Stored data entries
------------------------------

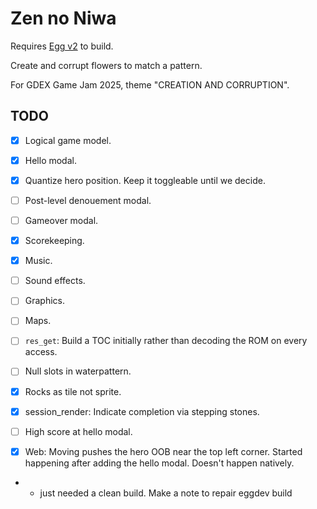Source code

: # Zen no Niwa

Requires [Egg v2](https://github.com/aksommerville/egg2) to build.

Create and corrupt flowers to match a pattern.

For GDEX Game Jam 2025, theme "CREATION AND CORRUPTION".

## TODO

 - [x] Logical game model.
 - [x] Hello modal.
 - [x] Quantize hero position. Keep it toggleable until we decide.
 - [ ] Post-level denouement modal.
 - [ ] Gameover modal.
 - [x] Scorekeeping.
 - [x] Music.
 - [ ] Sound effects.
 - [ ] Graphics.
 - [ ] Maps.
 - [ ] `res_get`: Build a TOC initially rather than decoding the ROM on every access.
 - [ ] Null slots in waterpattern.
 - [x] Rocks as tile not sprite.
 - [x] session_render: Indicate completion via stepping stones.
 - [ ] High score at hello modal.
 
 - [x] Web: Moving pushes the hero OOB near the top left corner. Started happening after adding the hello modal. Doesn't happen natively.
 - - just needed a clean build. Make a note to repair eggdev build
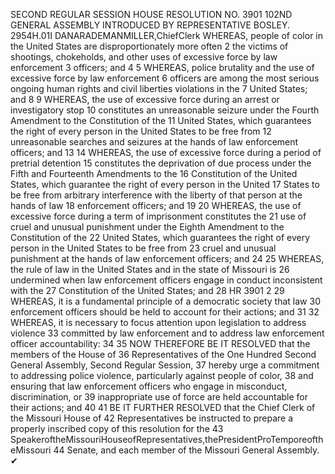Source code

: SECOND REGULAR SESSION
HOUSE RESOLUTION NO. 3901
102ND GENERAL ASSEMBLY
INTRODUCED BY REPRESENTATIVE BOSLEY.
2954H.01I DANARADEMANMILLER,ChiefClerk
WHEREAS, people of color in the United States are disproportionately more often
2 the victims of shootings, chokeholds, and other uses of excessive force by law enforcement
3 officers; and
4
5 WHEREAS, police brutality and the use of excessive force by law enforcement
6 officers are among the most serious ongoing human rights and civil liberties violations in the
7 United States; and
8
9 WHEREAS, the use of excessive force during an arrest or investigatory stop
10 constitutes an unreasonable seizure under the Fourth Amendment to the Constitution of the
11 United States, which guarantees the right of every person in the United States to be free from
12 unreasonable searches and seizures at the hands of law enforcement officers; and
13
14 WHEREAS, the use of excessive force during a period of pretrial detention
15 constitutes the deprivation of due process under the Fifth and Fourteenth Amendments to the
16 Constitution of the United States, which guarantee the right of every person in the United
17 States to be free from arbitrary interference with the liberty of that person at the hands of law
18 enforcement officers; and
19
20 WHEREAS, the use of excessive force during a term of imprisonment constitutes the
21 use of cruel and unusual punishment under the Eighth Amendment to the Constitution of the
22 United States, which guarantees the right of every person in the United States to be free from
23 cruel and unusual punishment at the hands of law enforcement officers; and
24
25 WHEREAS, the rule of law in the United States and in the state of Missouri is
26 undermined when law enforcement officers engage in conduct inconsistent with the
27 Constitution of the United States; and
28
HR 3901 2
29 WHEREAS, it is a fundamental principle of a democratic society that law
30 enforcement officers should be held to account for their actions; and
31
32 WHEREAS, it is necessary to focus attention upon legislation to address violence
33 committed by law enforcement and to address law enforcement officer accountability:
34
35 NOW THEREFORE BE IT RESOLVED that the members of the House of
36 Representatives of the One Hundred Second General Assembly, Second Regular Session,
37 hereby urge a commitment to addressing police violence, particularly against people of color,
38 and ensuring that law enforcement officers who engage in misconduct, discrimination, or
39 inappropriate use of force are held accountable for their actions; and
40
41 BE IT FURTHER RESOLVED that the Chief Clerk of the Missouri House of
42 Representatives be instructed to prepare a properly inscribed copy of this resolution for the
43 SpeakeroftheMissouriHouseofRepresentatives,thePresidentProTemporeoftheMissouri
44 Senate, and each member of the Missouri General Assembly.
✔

------------------------------

## WHAT YOU HAVE TO DO
Each entry should be copied exactly as written, though any pictures stay out.

## WRITTEN ANSWER
Source code

: # Zen no Niwa

Requires [Egg v2](https://github.com/aksommerville/egg2) to build.

Create and corrupt flowers to match a pattern.

For GDEX Game Jam 2025, theme "CREATION AND CORRUPTION".

## TODO

 - [x] Logical game model.
 - [x] Hello modal.
 - [x] Quantize hero position. Keep it toggleable until we decide.
 - [ ] Post-level denouement modal.
 - [ ] Gameover modal.
 - [x] Scorekeeping.
 - [x] Music.
 - [ ] Sound effects.
 - [ ] Graphics.
 - [ ] Maps.
 - [ ] `res_get`: Build a TOC initially rather than decoding the ROM on every access.
 - [ ] Null slots in waterpattern.
 - [x] Rocks as tile not sprite.
 - [x] session_render: Indicate completion via stepping stones.
 - [ ] High score at hello modal.
 
 - [x] Web: Moving pushes the hero OOB near the top left corner. Started happening after adding the hello modal. Doesn't happen natively.
 - - just needed a clean build. Make a note to repair eggdev build
Source code

: SECOND REGULAR SESSION
HOUSE RESOLUTION NO. 3901
102ND GENERAL ASSEMBLY
INTRODUCED BY REPRESENTATIVE BOSLEY.
2954H.01I DANARADEMANMILLER,ChiefClerk
WHEREAS, people of color in the United States are disproportionately more often
2 the victims of shootings, chokeholds, and other uses of excessive force by law enforcement
3 officers; and
4
5 WHEREAS, police brutality and the use of excessive force by law enforcement
6 officers are among the most serious ongoing human rights and civil liberties violations in the
7 United States; and
8
9 WHEREAS, the use of excessive force during an arrest or investigatory stop
10 constitutes an unreasonable seizure under the Fourth Amendment to the Constitution of the
11 United States, which guarantees the right of every person in the United States to be free from
12 unreasonable searches and seizures at the hands of law enforcement officers; and
13
14 WHEREAS, the use of excessive force during a period of pretrial detention
15 constitutes the deprivation of due process under the Fifth and Fourteenth Amendments to the
16 Constitution of the United States, which guarantee the right of every person in the United
17 States to be free from arbitrary interference with the liberty of that person at the hands of law
18 enforcement officers; and
19
20 WHEREAS, the use of excessive force during a term of imprisonment constitutes the
21 use of cruel and unusual punishment under the Eighth Amendment to the Constitution of the
22 United States, which guarantees the right of every person in the United States to be free from
23 cruel and unusual punishment at the hands of law enforcement officers; and
24
25 WHEREAS, the rule of law in the United States and in the state of Missouri is
26 undermined when law enforcement officers engage in conduct inconsistent with the
27 Constitution of the United States; and
28
HR 3901 2
29 WHEREAS, it is a fundamental principle of a democratic society that law
30 enforcement officers should be held to account for their actions; and
31
32 WHEREAS, it is necessary to focus attention upon legislation to address violence
33 committed by law enforcement and to address law enforcement officer accountability:
34
35 NOW THEREFORE BE IT RESOLVED that the members of the House of
36 Representatives of the One Hundred Second General Assembly, Second Regular Session,
37 hereby urge a commitment to addressing police violence, particularly against people of color,
38 and ensuring that law enforcement officers who engage in misconduct, discrimination, or
39 inappropriate use of force are held accountable for their actions; and
40
41 BE IT FURTHER RESOLVED that the Chief Clerk of the Missouri House of
42 Representatives be instructed to prepare a properly inscribed copy of this resolution for the
43 SpeakeroftheMissouriHouseofRepresentatives,thePresidentProTemporeoftheMissouri
44 Senate, and each member of the Missouri General Assembly.
✔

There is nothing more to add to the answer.